How to Efficiently Paginate Across Sharded Tables: Three Proven Methods

Architecture Background

The author describes an e‑commerce order service that started with a single database and table but, as data grew to millions of rows daily, performance degraded, prompting a move to database and table sharding. The chosen sharding key is uid to satisfy C‑end user queries, while backend and B‑end queries are served via duplicated data in ES or HBase.

Orders are split into two tables using hash(uid%2+1), resulting in t_order_1 and t_order_2. The following diagram shows the split:

Single‑Table Pagination Example

When ordering by time ascending, a typical MySQL pagination query for the second page (5 rows per page) looks like:

select * from t_order order by time asc limit 5,5;

Here offset=5 retrieves rows 6‑10.

1. Global Query Method

Execute the same pagination query on each shard:

select * from t_order_1 order by time asc limit 5,5;

select * from t_order_2 order by time asc limit 5,5;

Merge the two result sets in memory, sort them globally, and then take the desired page. This approach is simple but suffers from two major drawbacks:

Data volume returned grows with the page number, leading to poor performance.

The service layer must perform an additional sort, increasing CPU and memory usage.

Optimizations such as Sharding‑JDBC’s streaming + merge‑sort can mitigate memory pressure.

2. No‑Skip Pagination Method

Instead of allowing arbitrary page jumps, only the next page is fetched. After retrieving the first page, the maximum time value (e.g., 1664088392) becomes the lower bound for the next query:

select * from t_order_1 where time > 1664088392 order by time asc limit 5;
select * from t_order_2 where time > 1664088392 order by time asc limit 5;

The two result sets are merged and sorted, yielding the second page. This reduces data transferred dramatically, but it cannot jump directly to later pages because the required cursor value is unknown.

3. Two‑Phase Query Method

Step 1 – Rewrite Original SQL

Adjust the offset for each shard (global offset ÷ number of shards). For two shards, offset=5/2=2:

select * from t_order_1 order by time asc limit 2,5;
select * from t_order_2 order by time asc limit 2,5;

Execute both queries and obtain the first five rows from each shard.

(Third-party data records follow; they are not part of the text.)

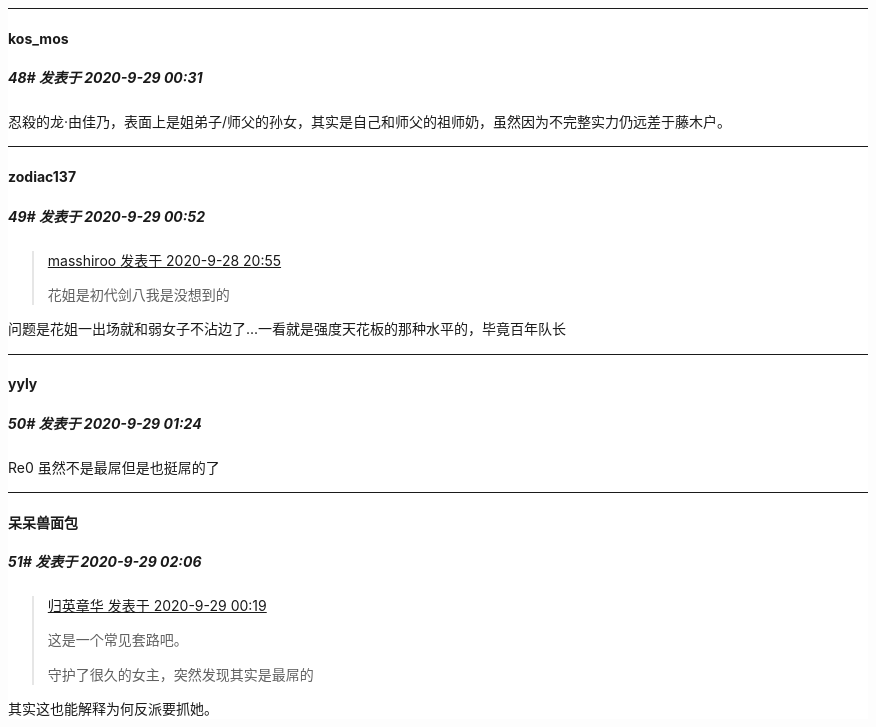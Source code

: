 



-----

####  kos_mos  
##### 48#       发表于 2020-9-29 00:31




忍殺的龙·由佳乃，表面上是姐弟子/师父的孙女，其实是自己和师父的祖师奶，虽然因为不完整实力仍远差于藤木户。







-----

####  zodiac137  
##### 49#       发表于 2020-9-29 00:52



<blockquote><a href="httphttps://bbs.saraba1st.com/2b/forum.php?mod=redirect&amp;goto=findpost&amp;pid=48888670&amp;ptid=1962374" target="_blank">masshiroo 发表于 2020-9-28 20:55</a>

花姐是初代剑八我是没想到的</blockquote>
问题是花姐一出场就和弱女子不沾边了...一看就是强度天花板的那种水平的，毕竟百年队长







-----

####  yyly  
##### 50#       发表于 2020-9-29 01:24




Re0 虽然不是最屌但是也挺屌的了







-----

####  呆呆兽面包  
##### 51#       发表于 2020-9-29 02:06



<blockquote><a href="httphttps://bbs.saraba1st.com/2b/forum.php?mod=redirect&amp;goto=findpost&amp;pid=48890407&amp;ptid=1962374" target="_blank">归英章华 发表于 2020-9-29 00:19</a>

这是一个常见套路吧。


守护了很久的女主，突然发现其实是最屌的</blockquote>
其实这也能解释为何反派要抓她。
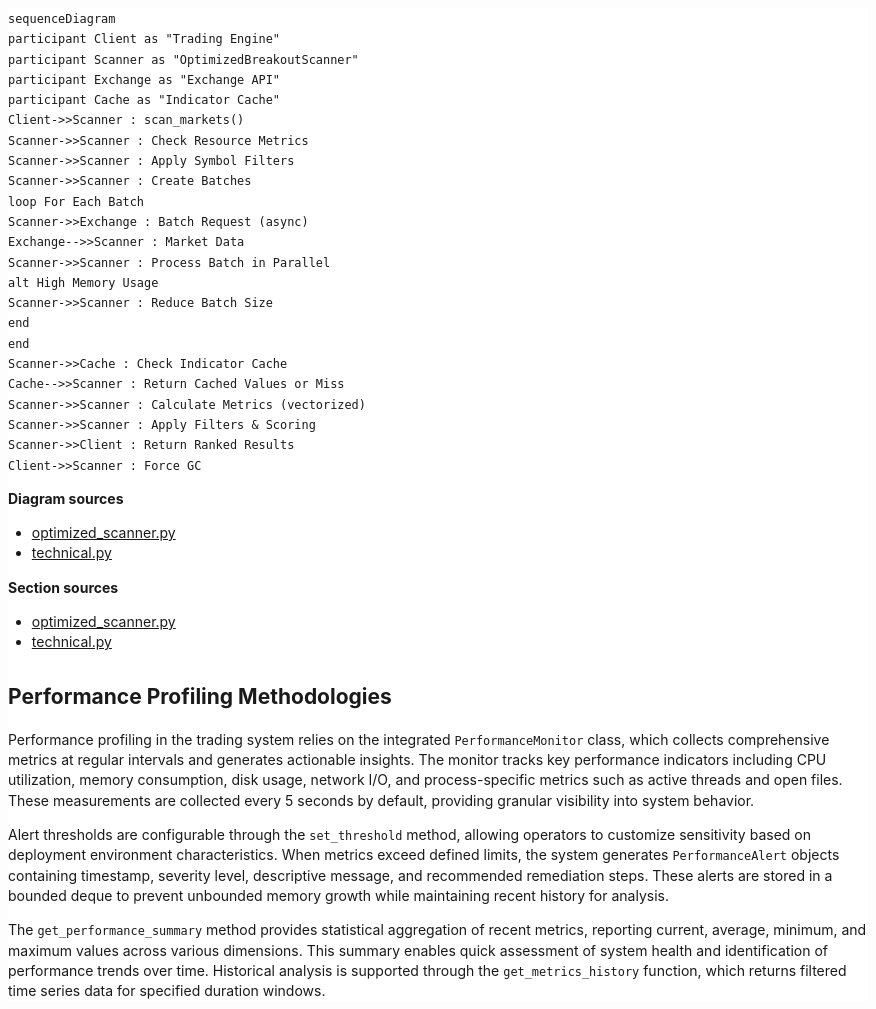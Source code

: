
 ```mermaid
sequenceDiagram
participant Client as "Trading Engine"
participant Scanner as "OptimizedBreakoutScanner"
participant Exchange as "Exchange API"
participant Cache as "Indicator Cache"
Client->>Scanner : scan_markets()
Scanner->>Scanner : Check Resource Metrics
Scanner->>Scanner : Apply Symbol Filters
Scanner->>Scanner : Create Batches
loop For Each Batch
Scanner->>Exchange : Batch Request (async)
Exchange-->>Scanner : Market Data
Scanner->>Scanner : Process Batch in Parallel
alt High Memory Usage
Scanner->>Scanner : Reduce Batch Size
end
end
Scanner->>Cache : Check Indicator Cache
Cache-->>Scanner : Return Cached Values or Miss
Scanner->>Scanner : Calculate Metrics (vectorized)
Scanner->>Scanner : Apply Filters & Scoring
Scanner->>Client : Return Ranked Results
Client->>Scanner : Force GC
```

**Diagram sources**
- [optimized_scanner.py](file://breakout_bot/scanner/optimized_scanner.py#L408-L436)
- [technical.py](file://breakout_bot/indicators/technical.py#L313-L338)

**Section sources**
- [optimized_scanner.py](file://breakout_bot/scanner/optimized_scanner.py#L408-L436)
- [technical.py](file://breakout_bot/indicators/technical.py#L313-L338)

## Performance Profiling Methodologies

Performance profiling in the trading system relies on the integrated `PerformanceMonitor` class, which collects comprehensive metrics at regular intervals and generates actionable insights. The monitor tracks key performance indicators including CPU utilization, memory consumption, disk usage, network I/O, and process-specific metrics such as active threads and open files. These measurements are collected every 5 seconds by default, providing granular visibility into system behavior.

Alert thresholds are configurable through the `set_threshold` method, allowing operators to customize sensitivity based on deployment environment characteristics. When metrics exceed defined limits, the system generates `PerformanceAlert` objects containing timestamp, severity level, descriptive message, and recommended remediation steps. These alerts are stored in a bounded deque to prevent unbounded memory growth while maintaining recent history for analysis.

The `get_performance_summary` method provides statistical aggregation of recent metrics, reporting current, average, minimum, and maximum values across various dimensions. This summary enables quick assessment of system health and identification of performance trends over time. Historical analysis is supported through the `get_metrics_history` function, which returns filtered time series data for specified duration windows.
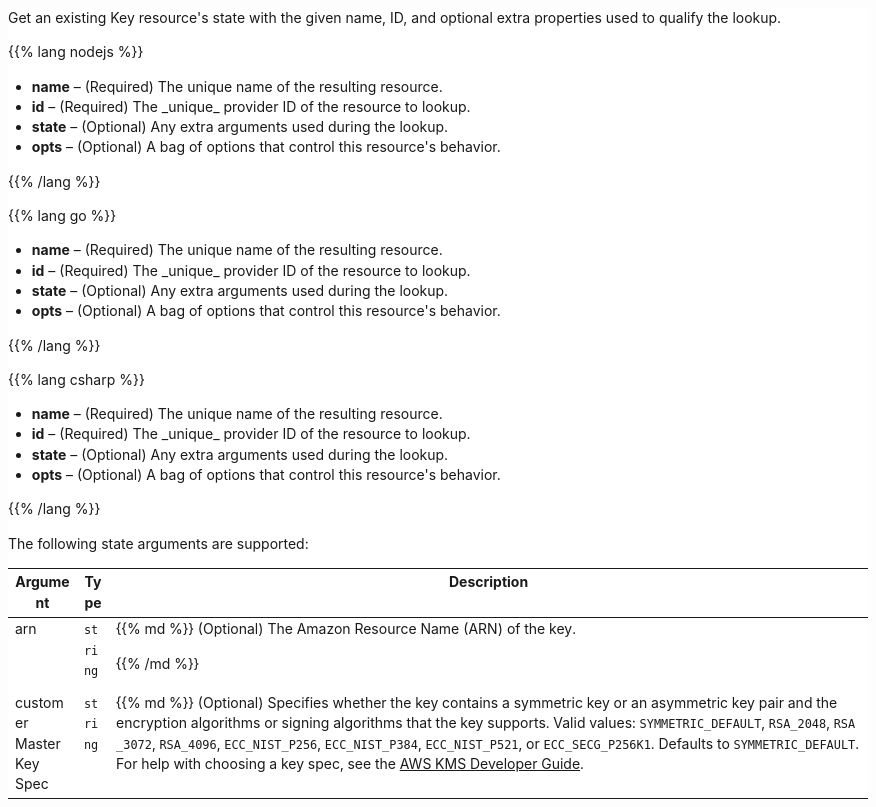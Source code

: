 Get an existing Key resource's state with the given name, ID, and optional extra
properties used to qualify the lookup.

{{% lang nodejs %}}
<ul class="pl-10">
    <li><strong>name</strong> &ndash; (Required) The unique name of the resulting resource.</li>
    <li><strong>id</strong> &ndash; (Required) The _unique_ provider ID of the resource to lookup.</li>
    <li><strong>state</strong> &ndash; (Optional) Any extra arguments used during the lookup.</li>
    <li><strong>opts</strong> &ndash; (Optional) A bag of options that control this resource's behavior.</li>
</ul>
{{% /lang %}}

{{% lang go %}}
<ul class="pl-10">
    <li><strong>name</strong> &ndash; (Required) The unique name of the resulting resource.</li>
    <li><strong>id</strong> &ndash; (Required) The _unique_ provider ID of the resource to lookup.</li>
    <li><strong>state</strong> &ndash; (Optional) Any extra arguments used during the lookup.</li>
    <li><strong>opts</strong> &ndash; (Optional) A bag of options that control this resource's behavior.</li>
</ul>
{{% /lang %}}

{{% lang csharp %}}
<ul class="pl-10">
    <li><strong>name</strong> &ndash; (Required) The unique name of the resulting resource.</li>
    <li><strong>id</strong> &ndash; (Required) The _unique_ provider ID of the resource to lookup.</li>
    <li><strong>state</strong> &ndash; (Optional) Any extra arguments used during the lookup.</li>
    <li><strong>opts</strong> &ndash; (Optional) A bag of options that control this resource's behavior.</li>
</ul>
{{% /lang %}}

The following state arguments are supported:

<table class="ml-6">
    <thead>
        <tr>
            <th>Argument</th>
            <th>Type</th>
            <th>Description</th>
        </tr>
    </thead>
    <tbody>
        <tr>
            <td class="align-top">arn</td>
            <td class="align-top"><code>string</code></td>
            <td class="align-top">{{% md %}}
(Optional) The Amazon Resource Name (ARN) of the key.

{{% /md %}}</td>
        </tr>
        <tr>
            <td class="align-top">customer<wbr>Master<wbr>Key<wbr>Spec</td>
            <td class="align-top"><code>string</code></td>
            <td class="align-top">{{% md %}}
(Optional) Specifies whether the key contains a symmetric key or an asymmetric key pair and the encryption algorithms or signing algorithms that the key supports.
Valid values: `SYMMETRIC_DEFAULT`,  `RSA_2048`, `RSA_3072`, `RSA_4096`, `ECC_NIST_P256`, `ECC_NIST_P384`, `ECC_NIST_P521`, or `ECC_SECG_P256K1`. Defaults to `SYMMETRIC_DEFAULT`. For help with choosing a key spec, see the [AWS KMS Developer Guide](https://docs.aws.amazon.com/kms/latest/developerguide/symm-asymm-choose.html).
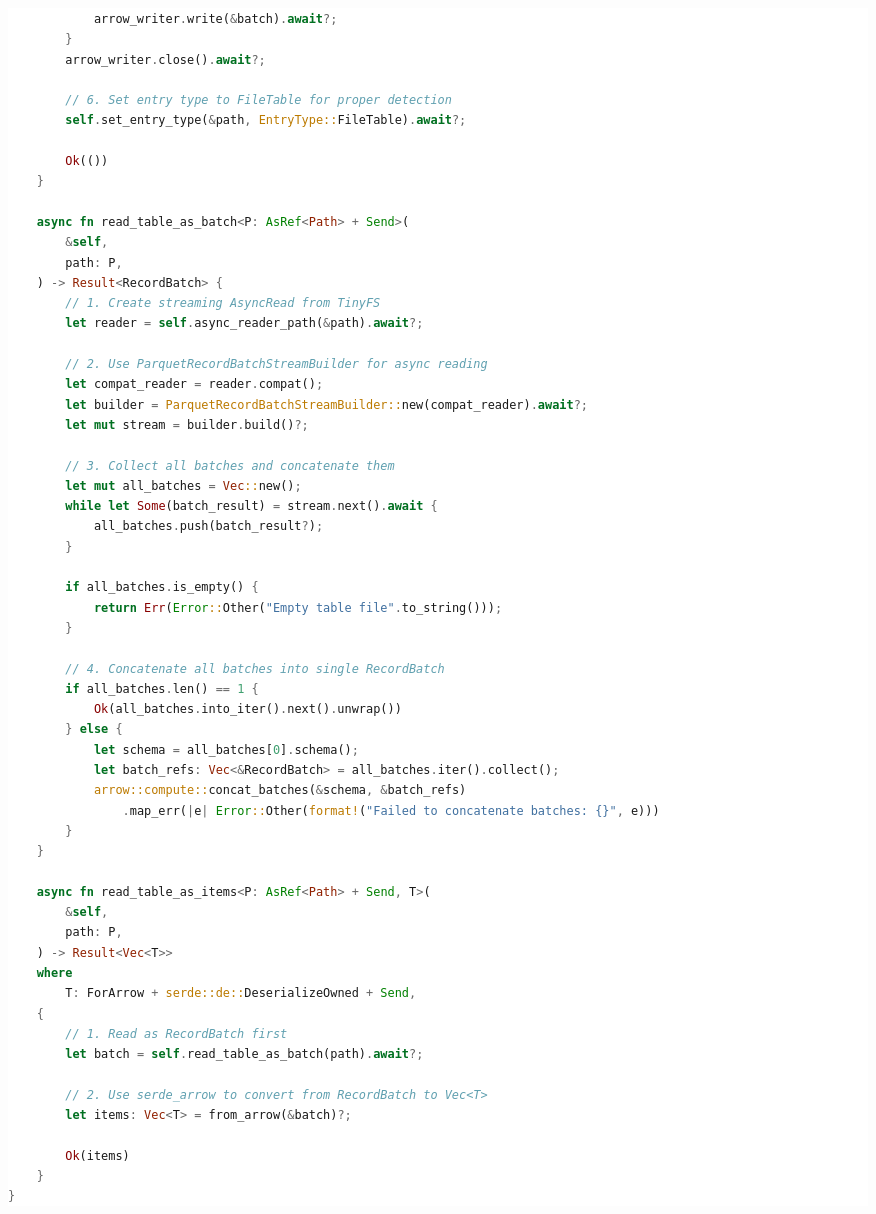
 ```rust
            arrow_writer.write(&batch).await?;
        }
        arrow_writer.close().await?;
        
        // 6. Set entry type to FileTable for proper detection
        self.set_entry_type(&path, EntryType::FileTable).await?;
        
        Ok(())
    }
    
    async fn read_table_as_batch<P: AsRef<Path> + Send>(
        &self,
        path: P,
    ) -> Result<RecordBatch> {
        // 1. Create streaming AsyncRead from TinyFS
        let reader = self.async_reader_path(&path).await?;
        
        // 2. Use ParquetRecordBatchStreamBuilder for async reading
        let compat_reader = reader.compat();
        let builder = ParquetRecordBatchStreamBuilder::new(compat_reader).await?;
        let mut stream = builder.build()?;
        
        // 3. Collect all batches and concatenate them
        let mut all_batches = Vec::new();
        while let Some(batch_result) = stream.next().await {
            all_batches.push(batch_result?);
        }
        
        if all_batches.is_empty() {
            return Err(Error::Other("Empty table file".to_string()));
        }
        
        // 4. Concatenate all batches into single RecordBatch
        if all_batches.len() == 1 {
            Ok(all_batches.into_iter().next().unwrap())
        } else {
            let schema = all_batches[0].schema();
            let batch_refs: Vec<&RecordBatch> = all_batches.iter().collect();
            arrow::compute::concat_batches(&schema, &batch_refs)
                .map_err(|e| Error::Other(format!("Failed to concatenate batches: {}", e)))
        }
    }
    
    async fn read_table_as_items<P: AsRef<Path> + Send, T>(
        &self,
        path: P,
    ) -> Result<Vec<T>>
    where
        T: ForArrow + serde::de::DeserializeOwned + Send,
    {
        // 1. Read as RecordBatch first
        let batch = self.read_table_as_batch(path).await?;
        
        // 2. Use serde_arrow to convert from RecordBatch to Vec<T>
        let items: Vec<T> = from_arrow(&batch)?;
        
        Ok(items)
    }
}
```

Step 2 – Determine Minimum Time (time_min)

Identify the smallest time value among the two result sets. In the example, time_min = 1664088392 comes from t_order_2.

Step 3 – Second‑Phase Query Using BETWEEN

Query each shard for rows between time_min and the maximum time observed in the first phase:

select * from t_order_1 where time between $time_min and 1664088581 order by time asc;
select * from t_order_2 where time between $time_min and 1664088481 order by time asc;

The results are merged, sorted, and the global offset is recomputed (e.g., offset=5), yielding the exact page that the original single‑table query would have returned.

Advantages & Drawbacks

Advantages: returns precisely the required rows with minimal data transfer; performance remains stable across pages. Drawbacks: requires two round‑trips to the database.

Conclusion

The article compares three pagination strategies for sharded tables:

Global query – simple but degrades with higher page numbers.

No‑skip pagination – high performance but disallows arbitrary page jumps.

Two‑phase query – accurate and efficient for balanced data distributions, at the cost of an extra query.

Choosing the right method depends on the specific performance requirements and business constraints.